第39回目を迎えるSIGGRAPHの基調講演者として、「幸せな未来はゲームが創る」の著者で現在Institute for the Future (IFTF:未来研究所)のゲームリサーチ&開発担当ディレクターであるジェイン・マクゴニガル女史が選ばれた。

女史は、代替現実ゲーム(ARGーAlternative Reality Game)を使って、飢餓・貧困・紛争・肥満問題などを抱える「壊れてしまったな現実(実世界)を立て直す」ための研究を続けている、ビジュアルゲームデザインの一人者。35歳という若さでありながら、SuperBetter Labsのチーフクリエイティブオフィサーである。

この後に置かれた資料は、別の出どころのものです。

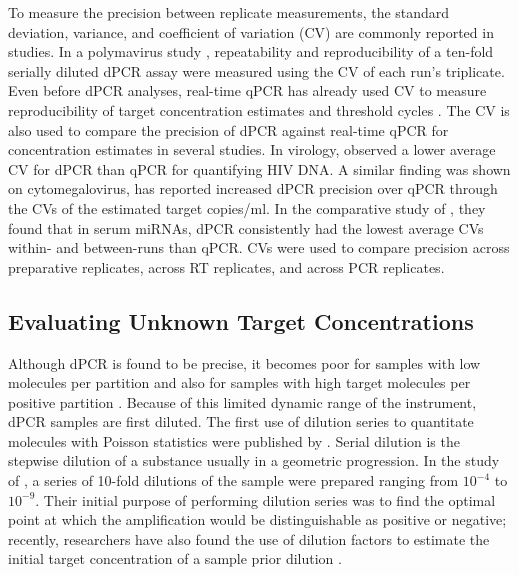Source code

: To measure the precision between replicate measurements, the standard deviation, variance, and coefficient of variation (CV) are commonly reported in studies. In a polymavirus study \cite{Arvia2017}, repeatability and reproducibility of a ten-fold serially diluted dPCR assay were measured using the CV of each run's triplicate. Even before dPCR analyses, real-time qPCR has already used CV to measure reproducibility of target concentration estimates and threshold cycles \cite{Cook2009, Lai2003}. The CV is also used to compare the precision of dPCR against real-time qPCR for concentration estimates in several studies. In virology,  observed a lower average CV for dPCR than qPCR for quantifying HIV DNA. A similar finding was shown on cytomegalovirus,  has reported increased dPCR precision over qPCR through the CVs of the estimated target copies/ml. In the comparative study of , they found that in serum miRNAs, dPCR consistently had the lowest average CVs within- and between-runs than qPCR. CVs were used to compare precision across preparative replicates, across RT replicates, and across PCR replicates.

\subsection{Evaluating Unknown Target Concentrations}
\label{sec:ch2_perfeval_essentialMetrics}
Although dPCR is found to be precise, it becomes poor for samples with low molecules per partition and also for samples with high target molecules per positive partition \cite{Huggett2013_MIQEGuidelines}. Because of this limited dynamic range of the instrument, dPCR samples are first diluted. The first use of dilution series to quantitate molecules with Poisson statistics were published by . Serial dilution is the stepwise dilution of a substance usually in a geometric progression. In the study of , a series of 10-fold dilutions of the sample were prepared ranging from \(10^{-4}\) to \(10^{-9}\). Their initial purpose of performing dilution series was to find the optimal point at which the amplification would be distinguishable as positive or negative; recently, researchers have also found the use of dilution factors to estimate the initial target concentration of a sample prior dilution \cite{Gou2018, Zhu2017}.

代替現実ゲーム(ARG―Alternative Reality Game)とは、現実生活をより楽しくするために、バーチャル環境ではなく現実でプレイするゲーム。マクゴニガル女史曰く、オンラインゲームに夢中になるプレイヤー達は「現実の世界では失敗を恐れて、困難な問題に立ち向かおうとしないが、ゲームの中では実力以上の力を発揮する」傾向が強いという。こういったプレイヤー達が集まれば、現実世界の問題を解決できる、というのがARGの効果であると説明している。

マクゴニガル女史が携わったオンラインゲームは社会実験とも言われ、大反響を及ぼした。特に2007年にリリースした『Superstruct(スーパーストラクト)』は90ヶ国以上の国で8,000 人がゲームに参加し、具体的な解決策を500以上も生み出した。同作品は地球上の人類には、あと23年しか残っていないという設定のゲームである。

Siggraphでは、マクゴニガル女史の基調講演は”今年のテーマの完璧な例示”と紹介している。基調講演は8月6日の11時から、ウェストホールBにて。